Figure 1 (a) In a charge current, spin “up” and “down” electrons flow together. In a spin current, up and down electrons flow in opposite directions. (b) A schematic of the spin Hall effect. Spin-orbit coupling induces an orbital motion opposite in direction to the electron spin, deflecting up- and down-spin electrons in opposite directions. The net effect is a conversion of charge into spin currents.

As semiconductor electronics push up against the limits of Moore’s law, physicists are seeking new ways to manipulate and store information in matter. A promising new direction is “spintronics” [1], a kind of electronics built around the spin carried by electrons, rather than the charge. Spin is the basis of ferromagnets, which are magnets in which the electron spins are aligned. The information bits on a hard drive are stored in tiny ferromagnetic domains, but a conventional electron current is a poor tool for manipulating magnetic information. Instead, spintronics offer the hope of reading and manipulating magnetic memory on microscopic scales through the control of pure spin currents, in which compensating currents of electrons with spin “up” and “down’” move in opposite directions [Fig. 1a].

A dream of spintronics is to find a way to easily convert between spin and charge currents, a task many believe will involve tapping into (so far) unutilized quantum properties of matter. One such property is the “spin Hall effect” [2, 3], whereby a charge current passing through a material converts into a spin current that moves in a perpendicular direction.
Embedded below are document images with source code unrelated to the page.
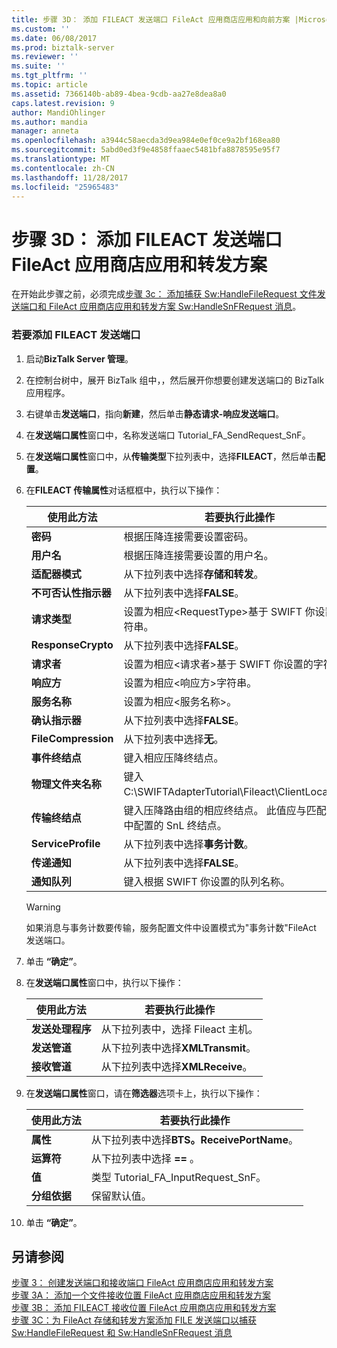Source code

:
 ```yaml
---
title: 步骤 3D： 添加 FILEACT 发送端口 FileAct 应用商店应用和向前方案 |Microsoft 文档
ms.custom: ''
ms.date: 06/08/2017
ms.prod: biztalk-server
ms.reviewer: ''
ms.suite: ''
ms.tgt_pltfrm: ''
ms.topic: article
ms.assetid: 7366140b-ab89-4bea-9cdb-aa27e8dea8a0
caps.latest.revision: 9
author: MandiOhlinger
ms.author: mandia
manager: anneta
ms.openlocfilehash: a3944c58aecda3d9ea984e0ef0ce9a2bf168ea80
ms.sourcegitcommit: 5abd0ed3f9e4858ffaaec5481bfa8878595e95f7
ms.translationtype: MT
ms.contentlocale: zh-CN
ms.lasthandoff: 11/28/2017
ms.locfileid: "25965483"
---
```

# <a name="step-3d-add-a-fileact-send-port-for-the-fileact-store-and-forward-scenario"></a>步骤 3D： 添加 FILEACT 发送端口 FileAct 应用商店应用和转发方案
在开始此步骤之前，必须完成[步骤 3c： 添加捕获 Sw:HandleFileRequest 文件发送端口和 FileAct 应用商店应用和转发方案 Sw:HandleSnFRequest 消息](../../adapters-and-accelerators/fileact-interact/step-3c-add-file-send-port-to-get-sw-handlefilerequest-and-sw-handlesnfrequest.md)。  
  
### <a name="to-add-a-fileact-send-port"></a>若要添加 FILEACT 发送端口  
  
1.  启动**BizTalk Server 管理**。  
  
2.  在控制台树中，展开 BizTalk 组中，，然后展开你想要创建发送端口的 BizTalk 应用程序。  
  
3.  右键单击**发送端口**，指向**新建**，然后单击**静态请求-响应发送端口**。  
  
4.  在**发送端口属性**窗口中，名称发送端口 Tutorial_FA_SendRequest_SnF。  
  
5.  在**发送端口属性**窗口中，从**传输类型**下拉列表中，选择**FILEACT**，然后单击**配置**。  
  
6.  在**FILEACT 传输属性**对话框框中，执行以下操作：  
  
    |**使用此方法**|**若要执行此操作**|  
    |------------------|--------------------|  
    |**密码**|根据压降连接需要设置密码。|  
    |**用户名**|根据压降连接需要设置的用户名。|  
    |**适配器模式**|从下拉列表中选择**存储和转发**。|  
    |**不可否认性指示器**|从下拉列表中选择**FALSE**。|  
    |**请求类型**|设置为相应\<RequestType\>基于 SWIFT 你设置的字符串。|  
    |**ResponseCrypto**|从下拉列表中选择**FALSE**。|  
    |**请求者**|设置为相应\<请求者\>基于 SWIFT 你设置的字符串。|  
    |**响应方**|设置为相应\<响应方\>字符串。|  
    |**服务名称**|设置为相应\<服务名称\>。|  
    |**确认指示器**|从下拉列表中选择**FALSE**。|  
    |**FileCompression**|从下拉列表中选择**无**。|  
    |**事件终结点**|键入相应压降终结点。|  
    |**物理文件夹名称**|键入 C:\SWIFTAdapterTutorial\Fileact\ClientLocation。|  
    |**传输终结点**|键入压降路由组的相应终结点。 此值应与匹配压降中配置的 SnL 终结点。|  
    |**ServiceProfile**|从下拉列表中选择**事务计数**。|  
    |**传递通知**|从下拉列表中选择**FALSE**。|  
    |**通知队列**|键入根据 SWIFT 你设置的队列名称。|  
  
    > [!WARNING]
    >  如果消息与事务计数要传输，服务配置文件中设置模式为"事务计数"FileAct 发送端口。  
  
7.  单击 **“确定”**。  
  
8.  在**发送端口属性**窗口中，执行以下操作：  
  
    |**使用此方法**|**若要执行此操作**|  
    |------------------|--------------------|  
    |**发送处理程序**|从下拉列表中，选择 Fileact 主机。|  
    |**发送管道**|从下拉列表中选择**XMLTransmit**。|  
    |**接收管道**|从下拉列表中选择**XMLReceive**。|  
  
9. 在**发送端口属性**窗口，请在**筛选器**选项卡上，执行以下操作：  
  
    |**使用此方法**|**若要执行此操作**|  
    |------------------|--------------------|  
    |**属性**|从下拉列表中选择**BTS。ReceivePortName**。|  
    |**运算符**|从下拉列表中选择 **==** 。|  
    |**值**|类型 Tutorial_FA_InputRequest_SnF。|  
    |**分组依据**|保留默认值。|  
  
10. 单击 **“确定”**。  
  
## <a name="see-also"></a>另请参阅  
 [步骤 3： 创建发送端口和接收端口 FileAct 应用商店应用和转发方案](../../adapters-and-accelerators/fileact-interact/step-3-create-send-ports-and-receive-ports-for-the-fileact-store-and-forward.md)   
 [步骤 3A： 添加一个文件接收位置 FileAct 应用商店应用和转发方案](../../adapters-and-accelerators/fileact-interact/step-3a-add-a-file-receive-location-for-the-fileact-store-and-forward-scenario.md)   
 [步骤 3B： 添加 FILEACT 接收位置 FileAct 应用商店应用和转发方案](../../adapters-and-accelerators/fileact-interact/step-3b-add-a-fileact-receive-location-for-fileact-store-and-forward-scenario.md)   
 [步骤 3C：为 FileAct 存储和转发方案添加 FILE 发送端口以捕获 Sw:HandleFileRequest 和 Sw:HandleSnFRequest 消息](../../adapters-and-accelerators/fileact-interact/step-3c-add-file-send-port-to-get-sw-handlefilerequest-and-sw-handlesnfrequest.md)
This effect is a result of the spin-orbit interaction, which tends to align the spin (S) and the orbital angular momentum (L) of electrons in opposite directions [Fig. 1b]. When a spin-up electron scatters off an atom with strong spin-orbit coupling, it acquires a down-pointing angular momentum, which tends to twist its direction of motion around the atom and divert it off to the right. When a down electron scatters off the same type of atom, it tends to twist off to the left. The combined twisting or “skew scattering” action of spin-orbit coupling thus causes currents of up and down electrons to deflect in opposite directions, and the net effect is to produce a transverse spin current. This is the spin Hall effect. The inverse of this same effect converts a spin current into a transverse charge current. (Note that if the current is spin polarized, there will be more electrons moving in one perpendicular direction than the other, resulting in an actual transverse charge current, also called an anomalous Hall current.) This effect is presumed to be present in all nonmagnetic metals and semiconductors, but in all cases where it has been observed, it is too weak for applications.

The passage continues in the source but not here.